Dataset records section start

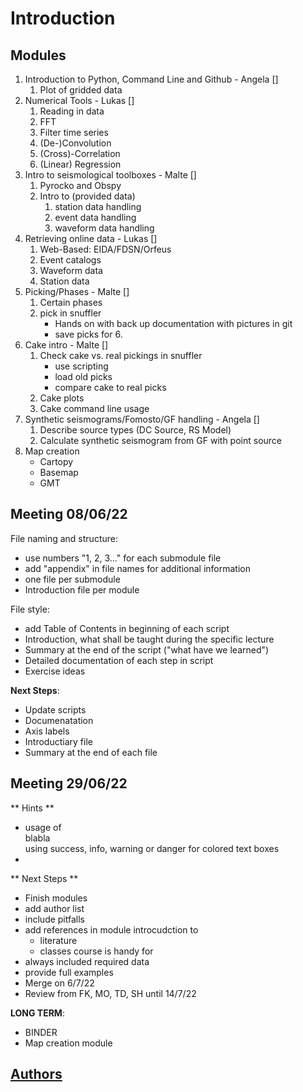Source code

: # Introduction 

## Modules
1. Introduction to Python, Command Line and Github - Angela []
    1. Plot of gridded data
2. Numerical Tools - Lukas []
    1. Reading in data
    2. FFT
    3. Filter time series
    4. (De-)Convolution
    5. (Cross)-Correlation
    6. (Linear) Regression
3. Intro to seismological toolboxes - Malte []
    1. Pyrocko and Obspy
    2. Intro to (provided data)
        1. station data handling
        2. event data handling
        3. waveform data handling
4. Retrieving online data - Lukas []
    1. Web-Based: EIDA/FDSN/Orfeus
    2. Event catalogs
    3. Waveform data
    4. Station data
5. Picking/Phases - Malte []
    1. Certain phases
    2. pick in snuffler
        * Hands on with back up documentation with pictures in git
        * save picks for 6.
6. Cake intro - Malte []
    1. Check cake vs. real pickings in snuffler
        * use scripting
        * load old picks
        * compare cake to real picks
    2. Cake plots
    3. Cake command line usage
7. Synthetic seismograms/Fomosto/GF handling - Angela []
    1. Describe source types (DC Source, RS Model)
    2. Calculate synthetic seismogram from GF with point source
8. Map creation
    * Cartopy
    * Basemap
    * GMT

## Meeting 08/06/22
File naming and structure:
  * use numbers "1, 2, 3..." for each submodule file
  * add "appendix" in file names for additional information
  * one file per submodule
  * Introduction file per module

File style:
  * add Table of Contents in beginning of each script
  * Introduction, what shall be taught during the specific lecture
  * Summary at the end of the script ("what have we learned")
  * Detailed documentation of each step in script
  * Exercise ideas

**Next Steps**:
  * Update scripts
  * Documenatation
  * Axis labels
  * Introductiary file
  * Summary at the end of each file

## Meeting 29/06/22
** Hints **
* usage of <div class="alert alert-success"> blabla </div> using success, info, warning or danger for colored text boxes
* 

** Next Steps **
* Finish modules
* add author list
* include pitfalls
* add references in module introcudction to
    * literature
    * classes course is handy for
* always included required data
* provide full examples
* Merge on 6/7/22
* Review from FK, MO, TD, SH until 14/7/22

**LONG TERM**:
* BINDER
* Map creation module


## [Authors](AUTHORS.md)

Dataset records section end

Action item →
Some lines in the material contain "real". Show all of them.

Task answer →
    1. Check cake vs. real pickings in snuffler
        * compare cake to real picks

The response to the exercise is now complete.